WORK ITEM: Within the data below, find the string "paměti" and return each line where it occurs.

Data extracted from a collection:
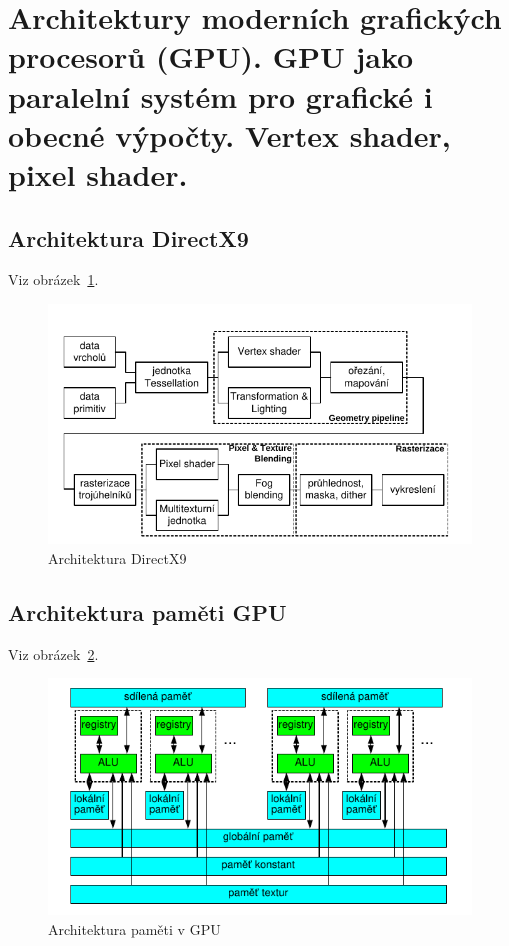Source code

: \section{Architektury moderních grafických procesorů (GPU). GPU jako paralelní systém pro grafické i obecné výpočty. Vertex shader, pixel shader.}

\subsection{Architektura DirectX9}
Viz obrázek~\ref{fig:architektura-gpu}.
\begin{figure}
    \centering
    \includegraphics[width=\linewidth]{obrazky/architekturaGPU.png}
    \caption{Architektura DirectX9}
    \label{fig:architektura-gpu}
\end{figure}

\subsection{Architektura paměti GPU}
Viz obrázek~\ref{fig:architektura-pamet}.
\begin{figure}
    \centering
    \includegraphics[width=\linewidth]{obrazky/architektura-pamet-gpu.png}
    \caption{Architektura paměti v GPU}
    \label{fig:architektura-pamet}
\end{figure}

WRITTEN ANSWER:
\subsection{Architektura paměti GPU}
    \caption{Architektura paměti v GPU}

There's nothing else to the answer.